Huangbaiyu (黄柏峪村 (黃柏峪村, Huángbǎiyù Cūn)) is a model sustainable village in Benxi, Liaoning, China. As of 2006, over 40 individual houses had been built; however, the construction methods, costs, materials used and the house designs have come under great criticism.

==Planning==
Huangbaiyu was conceived by William McDonough and Partners in conjunction with Tongji University in Shanghai, the Benxi Design Institute, and China-U.S. Center for Sustainable Development. The town is being built in stages and is to be model of sustainable development using principles laid out by McDonough. His main thesis is that instead of trying to reduce waste you eliminate it by having everything be capable of being broken down into technical or biological nutrition that can be reused so that no waste is created and no waste needs to be disposed.

==Construction==
In April 2006, the project was encountering some difficulties: some housing was completed, but no residents had moved in.

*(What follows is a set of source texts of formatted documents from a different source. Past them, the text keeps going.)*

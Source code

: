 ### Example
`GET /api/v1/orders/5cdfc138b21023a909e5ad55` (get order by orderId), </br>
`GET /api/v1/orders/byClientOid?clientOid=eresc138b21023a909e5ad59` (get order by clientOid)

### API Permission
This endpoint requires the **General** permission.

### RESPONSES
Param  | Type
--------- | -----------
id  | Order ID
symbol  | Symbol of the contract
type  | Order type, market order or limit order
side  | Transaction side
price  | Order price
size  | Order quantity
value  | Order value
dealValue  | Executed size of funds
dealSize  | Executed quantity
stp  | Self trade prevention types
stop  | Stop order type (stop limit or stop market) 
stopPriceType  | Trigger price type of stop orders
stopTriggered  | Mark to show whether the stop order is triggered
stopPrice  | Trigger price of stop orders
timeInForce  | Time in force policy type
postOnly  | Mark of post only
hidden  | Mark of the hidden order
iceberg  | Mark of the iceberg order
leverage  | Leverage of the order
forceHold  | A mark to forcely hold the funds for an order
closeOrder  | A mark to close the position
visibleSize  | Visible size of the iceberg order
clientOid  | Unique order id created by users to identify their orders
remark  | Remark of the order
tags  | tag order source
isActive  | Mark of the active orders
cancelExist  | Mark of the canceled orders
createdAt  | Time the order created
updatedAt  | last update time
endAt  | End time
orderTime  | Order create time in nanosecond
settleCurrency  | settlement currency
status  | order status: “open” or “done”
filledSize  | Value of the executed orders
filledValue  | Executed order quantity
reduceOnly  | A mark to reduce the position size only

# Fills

By September 2006, 42 houses had been built. The cost of each individual dwelling is estimated to be around 28,000 yuan (A$4,600).

==Controversies==
- Of the 42 completed houses, only three have used the hay and pressed-earth combination. The rest use hay and compressed bricks of coal-dust, triggering a debate over whether the coal dust represents a health risk.

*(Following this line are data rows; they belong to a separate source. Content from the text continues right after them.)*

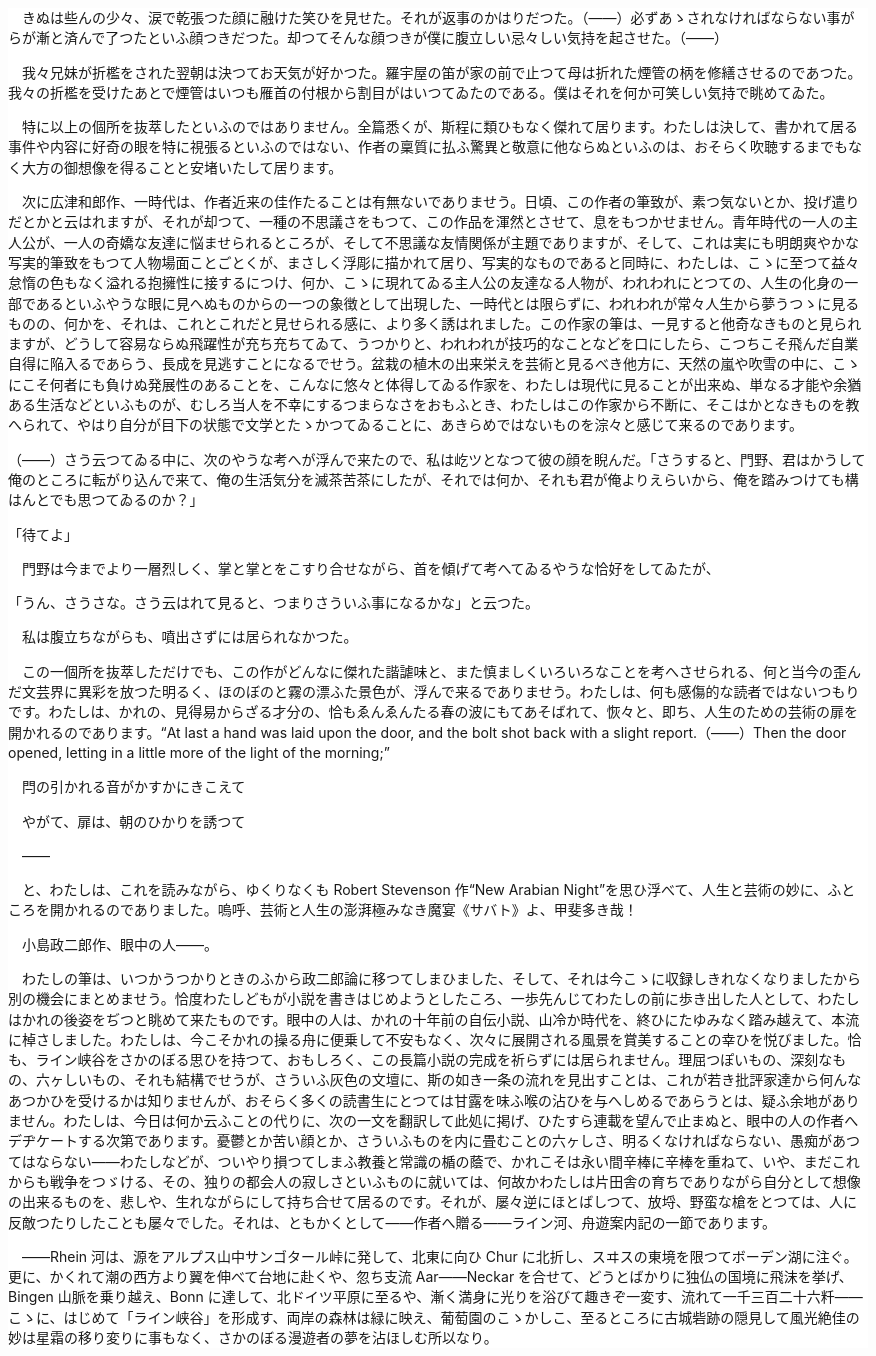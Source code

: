 　きぬは些んの少々、涙で乾張つた顔に融けた笑ひを見せた。それが返事のかはりだつた。（――）必ずあゝされなければならない事がらが漸と済んで了つたといふ顔つきだつた。却つてそんな顔つきが僕に腹立しい忌々しい気持を起させた。（――）

　我々兄妹が折檻をされた翌朝は決つてお天気が好かつた。羅宇屋の笛が家の前で止つて母は折れた煙管の柄を修繕させるのであつた。我々の折檻を受けたあとで煙管はいつも雁首の付根から割目がはいつてゐたのである。僕はそれを何か可笑しい気持で眺めてゐた。



　特に以上の個所を抜萃したといふのではありません。全篇悉くが、斯程に類ひもなく傑れて居ります。わたしは決して、書かれて居る事件や内容に好奇の眼を特に視張るといふのではない、作者の稟質に払ふ驚異と敬意に他ならぬといふのは、おそらく吹聴するまでもなく大方の御想像を得ることと安堵いたして居ります。

　次に広津和郎作、一時代は、作者近来の佳作たることは有無ないでありませう。日頃、この作者の筆致が、素つ気ないとか、投げ遣りだとかと云はれますが、それが却つて、一種の不思議さをもつて、この作品を渾然とさせて、息をもつかせません。青年時代の一人の主人公が、一人の奇嬌な友達に悩ませられるところが、そして不思議な友情関係が主題でありますが、そして、これは実にも明朗爽やかな写実的筆致をもつて人物場面ことごとくが、まさしく浮彫に描かれて居り、写実的なものであると同時に、わたしは、こゝに至つて益々怠惰の色もなく溢れる抱擁性に接するにつけ、何か、こゝに現れてゐる主人公の友達なる人物が、われわれにとつての、人生の化身の一部であるといふやうな眼に見へぬものからの一つの象徴として出現した、一時代とは限らずに、われわれが常々人生から夢うつゝに見るものの、何かを、それは、これとこれだと見せられる感に、より多く誘はれました。この作家の筆は、一見すると他奇なきものと見られますが、どうして容易ならぬ飛躍性が充ち充ちてゐて、うつかりと、われわれが技巧的なことなどを口にしたら、こつちこそ飛んだ自業自得に陥入るであらう、長成を見逃すことになるでせう。盆栽の植木の出来栄えを芸術と見るべき他方に、天然の嵐や吹雪の中に、こゝにこそ何者にも負けぬ発展性のあることを、こんなに悠々と体得してゐる作家を、わたしは現代に見ることが出来ぬ、単なる才能や余猶ある生活などといふものが、むしろ当人を不幸にするつまらなさをおもふとき、わたしはこの作家から不断に、そこはかとなきものを教へられて、やはり自分が目下の状態で文学とたゝかつてゐることに、あきらめではないものを淙々と感じて来るのであります。



（――）さう云つてゐる中に、次のやうな考へが浮んで来たので、私は屹ツとなつて彼の顔を睨んだ。「さうすると、門野、君はかうして俺のところに転がり込んで来て、俺の生活気分を滅茶苦茶にしたが、それでは何か、それも君が俺よりえらいから、俺を踏みつけても構はんとでも思つてゐるのか？」

「待てよ」

　門野は今までより一層烈しく、掌と掌とをこすり合せながら、首を傾げて考へてゐるやうな恰好をしてゐたが、

「うん、さうさな。さう云はれて見ると、つまりさういふ事になるかな」と云つた。

　私は腹立ちながらも、噴出さずには居られなかつた。



　この一個所を抜萃しただけでも、この作がどんなに傑れた諧謔味と、また慎ましくいろいろなことを考へさせられる、何と当今の歪んだ文芸界に異彩を放つた明るく、ほのぼのと霧の漂ふた景色が、浮んで来るでありませう。わたしは、何も感傷的な読者ではないつもりです。わたしは、かれの、見得易からざる才分の、恰もゑんゑんたる春の波にもてあそばれて、恢々と、即ち、人生のための芸術の扉を開かれるのであります。“At last a hand was laid upon the door, and the bolt shot back with a slight report.（――）Then the door opened, letting in a little more of the light of the morning;”

　閂の引かれる音がかすかにきこえて

　やがて、扉は、朝のひかりを誘つて

　――

　と、わたしは、これを読みながら、ゆくりなくも Robert Stevenson 作“New Arabian Night”を思ひ浮べて、人生と芸術の妙に、ふところを開かれるのでありました。嗚呼、芸術と人生の澎湃極みなき魔宴《サバト》よ、甲斐多き哉！

　小島政二郎作、眼中の人――。

　わたしの筆は、いつかうつかりときのふから政二郎論に移つてしまひました、そして、それは今こゝに収録しきれなくなりましたから別の機会にまとめませう。恰度わたしどもが小説を書きはじめようとしたころ、一歩先んじてわたしの前に歩き出した人として、わたしはかれの後姿をぢつと眺めて来たものです。眼中の人は、かれの十年前の自伝小説、山冷か時代を、終ひにたゆみなく踏み越えて、本流に棹さしました。わたしは、今こそかれの操る舟に便乗して不安もなく、次々に展開される風景を賞美することの幸ひを悦びました。恰も、ライン峡谷をさかのぼる思ひを持つて、おもしろく、この長篇小説の完成を祈らずには居られません。理屈つぽいもの、深刻なもの、六ヶしいもの、それも結構でせうが、さういふ灰色の文壇に、斯の如き一条の流れを見出すことは、これが若き批評家達から何んなあつかひを受けるかは知りませんが、おそらく多くの読書生にとつては甘露を味ふ喉の沾ひを与へしめるであらうとは、疑ふ余地がありません。わたしは、今日は何か云ふことの代りに、次の一文を翻訳して此処に掲げ、ひたすら連載を望んで止まぬと、眼中の人の作者へデヂケートする次第であります。憂鬱とか苦い顔とか、さういふものを内に畳むことの六ヶしさ、明るくなければならない、愚痴があつてはならない――わたしなどが、ついやり損つてしまふ教養と常識の楯の蔭で、かれこそは永い間辛棒に辛棒を重ねて、いや、まだこれからも戦争をつゞける、その、独りの都会人の寂しさといふものに就いては、何故かわたしは片田舎の育ちでありながら自分として想像の出来るものを、悲しや、生れながらにして持ち合せて居るのです。それが、屡々逆にほとばしつて、放埒、野蛮な槍をとつては、人に反敵つたりしたことも屡々でした。それは、ともかくとして――作者へ贈る――ライン河、舟遊案内記の一節であります。

　――Rhein 河は、源をアルプス山中サンゴタール峠に発して、北東に向ひ Chur に北折し、スヰスの東境を限つてボーデン湖に注ぐ。更に、かくれて潮の西方より翼を伸べて台地に赴くや、忽ち支流 Aar――Neckar を合せて、どうとばかりに独仏の国境に飛沫を挙げ、Bingen 山脈を乗り越え、Bonn に達して、北ドイツ平原に至るや、漸く満身に光りを浴びて趣きぞ一変す、流れて一千三百二十六粁――こゝに、はじめて「ライン峡谷」を形成す、両岸の森林は緑に映え、葡萄園のこゝかしこ、至るところに古城砦跡の隠見して風光絶佳の妙は星霜の移り変りに事もなく、さかのぼる漫遊者の夢を沾ほしむ所以なり。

- Only one house has solar panels; the rest were built to burn timber but have now been modified to use gas from a biogassification plant that Huangbaiyu's village chief, Dai Xiaolong, built after buying the technology. None of the houses face south as originally planned because the building contractor changed the orientation to fit Feng Shui. Inexplicably, the new houses also have garages, although no villager can afford a car.
- American anthropologist Shannon May was sponsored by computer-chip giant Intel to live in the village to monitor the transformation. But after more than a year, she is dismayed at the outcome and worried that to "save face", the village may continue to be promoted as sustainable and replicated elsewhere.